“It’s all just a flux to me. A composition always finalised to the last oxymoron, where there is an object in a place where it shouldn’t be. Lost and sliding concepts certainly belong to my work. What is Vezzoli doing, trying to kiss an antique, truly precious statue? However, in this layering of choices, of relations and ramifications there isn’t an intellectual agenda: I do it to learn, to entertain and to amuse myself.”
Donated by the artist. Cotton embroidery on canvas and fabric, 2019, 61 x 51 cm.
Born in Brescia, in 1971, he lives and works in Milan.

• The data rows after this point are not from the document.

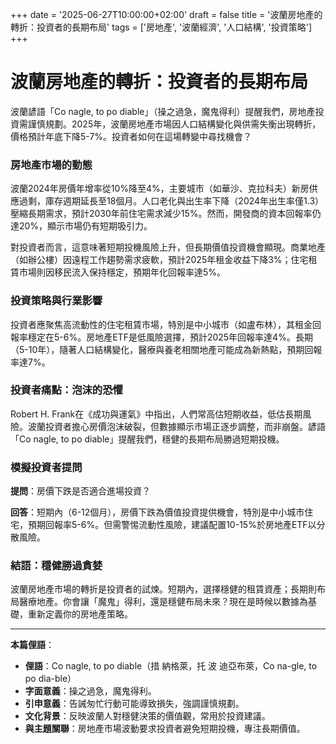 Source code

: +++
date = '2025-06-27T10:00:00+02:00'
draft = false
title = '波蘭房地產的轉折：投資者的長期布局'
tags = ['房地產', '波蘭經濟', '人口結構', '投資策略']
+++

# 波蘭房地產的轉折：投資者的長期布局

波蘭諺語「Co nagle, to po diable」（操之過急，魔鬼得利）提醒我們，房地產投資需謹慎規劃。2025年，波蘭房地產市場因人口結構變化與供需失衡出現轉折，價格預計年底下降5-7%。投資者如何在這場轉變中尋找機會？[](https://www.edziecko.pl/starsze_dziecko/7%2C79351%2C31910884%2Cmatura-z-matematyki-2025-wielu-zalamanych-tragedia-widzimy.html)

### 房地產市場的動態

波蘭2024年房價年增率從10%降至4%，主要城市（如華沙、克拉科夫）新房供應過剩，庫存週期延長至18個月。人口老化與出生率下降（2024年出生率僅1.3）壓縮長期需求，預計2030年前住宅需求減少15%。然而，開發商的資本回報率仍達20%，顯示市場仍有短期吸引力。

對投資者而言，這意味著短期投機風險上升，但長期價值投資機會顯現。商業地產（如辦公樓）因遠程工作趨勢需求疲軟，預計2025年租金收益下降3%；住宅租賃市場則因移民流入保持穩定，預期年化回報率達5%。

### 投資策略與行業影響

投資者應聚焦高流動性的住宅租賃市場，特別是中小城市（如盧布林），其租金回報率穩定在5-6%。房地產ETF是低風險選擇，預計2025年回報率達4%。長期（5-10年），隨著人口結構變化，醫療與養老相關地產可能成為新熱點，預期回報率達7%。

### 投資者痛點：泡沫的恐懼

Robert H. Frank在《成功與運氣》中指出，人們常高估短期收益，低估長期風險。波蘭投資者擔心房價泡沫破裂，但數據顯示市場正逐步調整，而非崩盤。諺語「Co nagle, to po diable」提醒我們，穩健的長期布局勝過短期投機。

### 模擬投資者提問

**提問**：房價下跌是否適合進場投資？

**回答**：短期內（6-12個月），房價下跌為價值投資提供機會，特別是中小城市住宅，預期回報率5-6%。但需警惕流動性風險，建議配置10-15%於房地產ETF以分散風險。

### 結語：穩健勝過貪婪

波蘭房地產市場的轉折是投資者的試煉。短期內，選擇穩健的租賃資產；長期則布局醫療地產。你會讓「魔鬼」得利，還是穩健布局未來？現在是時候以數據為基礎，重新定義你的房地產策略。

---

**本篇俚語**：

- **俚語**：Co nagle, to po diable（措 納格萊，托 波 迪亞布萊，Co na-gle, to po dia-ble）
- **字面意義**：操之過急，魔鬼得利。
- **引申意義**：告誡匆忙行動可能導致損失，強調謹慎規劃。
- **文化背景**：反映波蘭人對穩健決策的價值觀，常用於投資建議。
- **與主題關聯**：房地產市場波動要求投資者避免短期投機，專注長期價值。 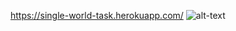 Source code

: https://single-world-task.herokuapp.com/
![alt-text](https://github.com/isasumer/single-world-task/blob/master/screen-capture%20(2).gif?raw=true)

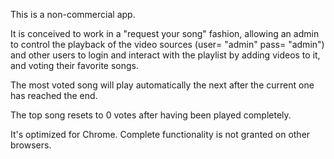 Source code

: This is a non-commercial app.

It is conceived to work in a "request your song" fashion, allowing an admin to control the playback of the video sources (user= "admin" pass= "admin") and other users to login and interact with the playlist by adding videos to it, and voting their favorite songs. 

The most voted song will play automatically the next after the current one has reached the end. 

The top song resets to 0 votes after having been played completely. 

It's optimized for Chrome. Complete functionality is not granted on other browsers. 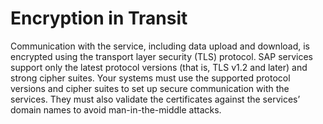 <!-- loio42a8f0fd505d4fdca3ed1dc1de14ca07 -->

# Encryption in Transit

Communication with the service, including data upload and download, is encrypted using the transport layer security \(TLS\) protocol. SAP services support only the latest protocol versions \(that is, TLS v1.2 and later\) and strong cipher suites. Your systems must use the supported protocol versions and cipher suites to set up secure communication with the services. They must also validate the certificates against the services’ domain names to avoid man-in-the-middle attacks.

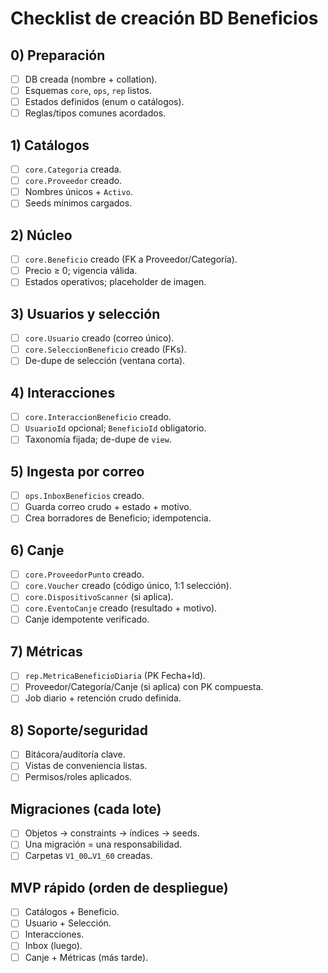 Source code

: # Checklist de creación BD Beneficios

## 0) Preparación
- [ ] DB creada (nombre + collation).
- [ ] Esquemas `core`, `ops`, `rep` listos.
- [ ] Estados definidos (enum o catálogos).
- [ ] Reglas/tipos comunes acordados.

## 1) Catálogos
- [ ] `core.Categoria` creada.
- [ ] `core.Proveedor` creado.
- [ ] Nombres únicos + `Activo`.
- [ ] Seeds mínimos cargados.

## 2) Núcleo
- [ ] `core.Beneficio` creado (FK a Proveedor/Categoría).
- [ ] Precio ≥ 0; vigencia válida.
- [ ] Estados operativos; placeholder de imagen.

## 3) Usuarios y selección
- [ ] `core.Usuario` creado (correo único).
- [ ] `core.SeleccionBeneficio` creado (FKs).
- [ ] De-dupe de selección (ventana corta).

## 4) Interacciones
- [ ] `core.InteraccionBeneficio` creado.
- [ ] `UsuarioId` opcional; `BeneficioId` obligatorio.
- [ ] Taxonomía fijada; de-dupe de `view`.

## 5) Ingesta por correo
- [ ] `ops.InboxBeneficios` creado.
- [ ] Guarda correo crudo + estado + motivo.
- [ ] Crea borradores de Beneficio; idempotencia.

## 6) Canje
- [ ] `core.ProveedorPunto` creado.
- [ ] `core.Voucher` creado (código único, 1:1 selección).
- [ ] `core.DispositivoScanner` (si aplica).
- [ ] `core.EventoCanje` creado (resultado + motivo).
- [ ] Canje idempotente verificado.

## 7) Métricas
- [ ] `rep.MetricaBeneficioDiaria` (PK Fecha+Id).
- [ ] Proveedor/Categoría/Canje (si aplica) con PK compuesta.
- [ ] Job diario + retención crudo definida.

## 8) Soporte/seguridad
- [ ] Bitácora/auditoría clave.
- [ ] Vistas de conveniencia listas.
- [ ] Permisos/roles aplicados.

## Migraciones (cada lote)
- [ ] Objetos → constraints → índices → seeds.
- [ ] Una migración = una responsabilidad.
- [ ] Carpetas `V1_00…V1_60` creadas.

## MVP rápido (orden de despliegue)
- [ ] Catálogos + Beneficio.
- [ ] Usuario + Selección.
- [ ] Interacciones.
- [ ] Inbox (luego).
- [ ] Canje + Métricas (más tarde).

Francesco Vezzoli graduated from the Central Saint Martins School of Art and Design in London in 1995 and later settled in Milan. Inspired by pop icons, television stars and almost forgotten movie stars such as Joan Crawford, Cary Grant and Greta Garbo, his work examines and emulates the communication and production structures of the collective imagination, exploring the power of contemporary popular culture. Vezzoli’s work is therefore a sort of remedy and re-elaboration of the ephemeral media that harnesses the power of language to ponder the ambiguous nature of truth and the fragility of the human soul. Whether it is small-stitch embroidery, photographs, videos or performances inspired by the likes of Gioachino Rossini, Pier Paolo Pasolini, Luigi Pirandello and Salvador Dalì, the artist naturally combines fragments of ‘high’ and ‘low’ culture, ranging from arthouse cinema, Hollywood films, television productions, art history, fashion and contemporary politics. The work on display depicts an iconic subject: the Virgin Mary, embroidered in colour with a large, black-and-white tear applied to her face.